Desse montante, 14 casos foram remetidos ao Ministério Público por reincidência ou por não cumprimento do prazo de 48 horas para retirada do material.
Ontem, o promotor eleitoral da 387ª Zona Eleitoral, José Carlos Carneiro de Oliveira, encaminhou à Justiça Eleitoral oito representações requerendo o pagamento de multa por propaganda irregular. Para Artêmio Caetano Filho (PTB), Paulo Eduardo Martins Neto (DEM), José Roberto Martins Segalla (DEM) e Renato Purini (PMDB) o pedido de autuação é de R$ 2 mil.
Clodoaldo Gazzetta, Ju Alvarez, respectivamente candidatos a prefeito e a vice pelo PV, e Wilian Bigheti, também do PV, foram citados numa ação única. O pedido de multa também é de R$ 2 mil.
Condenados pela Justiça Eleitoral na semana passada, Gazzetta, Roque Ferreira (PT), Chiara Ranieri (DEM) e Pedro Valentim (PSB) novamente foram citados pelo MP ao pagamento de multa. Para Roque o valor é de R$ 4 mil e para Chiara e Valentim, de R$ 6 mil.

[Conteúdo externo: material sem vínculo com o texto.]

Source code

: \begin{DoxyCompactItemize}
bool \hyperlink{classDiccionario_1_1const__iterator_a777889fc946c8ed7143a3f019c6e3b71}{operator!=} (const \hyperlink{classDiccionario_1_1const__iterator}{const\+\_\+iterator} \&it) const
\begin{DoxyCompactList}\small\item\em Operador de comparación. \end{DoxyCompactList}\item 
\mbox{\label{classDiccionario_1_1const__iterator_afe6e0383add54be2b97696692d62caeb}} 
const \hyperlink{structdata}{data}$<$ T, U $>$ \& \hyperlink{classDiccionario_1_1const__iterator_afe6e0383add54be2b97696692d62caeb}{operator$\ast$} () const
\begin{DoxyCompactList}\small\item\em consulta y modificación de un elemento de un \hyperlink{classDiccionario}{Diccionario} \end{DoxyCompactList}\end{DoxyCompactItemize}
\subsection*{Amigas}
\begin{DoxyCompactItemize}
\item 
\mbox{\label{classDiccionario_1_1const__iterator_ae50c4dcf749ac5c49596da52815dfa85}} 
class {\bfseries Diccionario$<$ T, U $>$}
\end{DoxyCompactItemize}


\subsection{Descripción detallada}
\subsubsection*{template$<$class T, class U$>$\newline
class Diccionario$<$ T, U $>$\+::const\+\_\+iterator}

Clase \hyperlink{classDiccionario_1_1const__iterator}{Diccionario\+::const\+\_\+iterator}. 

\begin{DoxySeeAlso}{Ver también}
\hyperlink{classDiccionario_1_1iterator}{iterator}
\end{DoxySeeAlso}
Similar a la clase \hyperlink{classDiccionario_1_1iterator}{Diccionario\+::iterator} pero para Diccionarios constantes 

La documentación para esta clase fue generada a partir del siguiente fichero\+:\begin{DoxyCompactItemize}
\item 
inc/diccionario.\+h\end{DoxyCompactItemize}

Todos eles ainda seriam notificados a apresentar defesa. Em seguida as representações serão encaminhadas para sentença ao juiz eleitoral Horácio Furquim Guanaes. Caso sejam condenados, podem apresentar recurso no Tribunal Regional Eleitoral (TRE).
Do total de 103 procedimentos fiscalizatórios abertos, 63 casos foram encaminhados para arquivo. Isso ocorre quando a propaganda denunciada não está irregular ou quando o candidato a retira no prazo de 48 horas.
Outras 26 denúncias ainda estão em aberto, podendo ser arquivadas ou remetidas para apreciação do MP. Vale lembrar que boa parte é feita on line através do site do TRE.
Inquéritos na PF
A Polícia Federal instaurou inquérito no dia 8 de setembro para investigar eventual crime eleitoral cometido pelo candidato a prefeito de Bauru José Leme (PHS). Segundo o delegado Antonio Vaz de Oliveira, da PF de Bauru, o caso está com o delegado Murilo Almeida Gimenes, que tem prazo de 30 dias para conclusão do inquérito, podendo ser prorrogado caso haja necessidade.
Leme protocolou representação na Justiça Eleitoral questionando a veiculação da pesquisa realizada pelo Instituto Ibope e veiculada pela TV TEM. Além de não receber a denúncia, o juiz Enio Moz Godoy encaminhou cópia da representação à PF requisitando a instauração de inquérito policial para investigação de eventual crime eleitoral. O problema é que Leme assinou o documento como presidente municipal do PHS, mas no dia 1º de julho deste ano a Comissão Executiva Regional do PHS em São Paulo protocolizou na Justiça Eleitoral pedido de anotação dos atuais membros da Comissão Provisória Municipal e na relação consta como presidente do partido Reginaldo de Almeida Oliveira.
Oliveira não divulgou informações sobre procedimento encaminhado à PF referente a Rodrigo Agostinho (PMDB). O vereador e candidato a prefeito é alvo de uma representação que questiona sua participação em uma questão local na área de direito. A medida discute se Agostinho cometeu ou não falsidade ideológica em procedimento levado à OAB-Bauru pelo ex-secretário Jurídico da prefeitura Emir Maddi.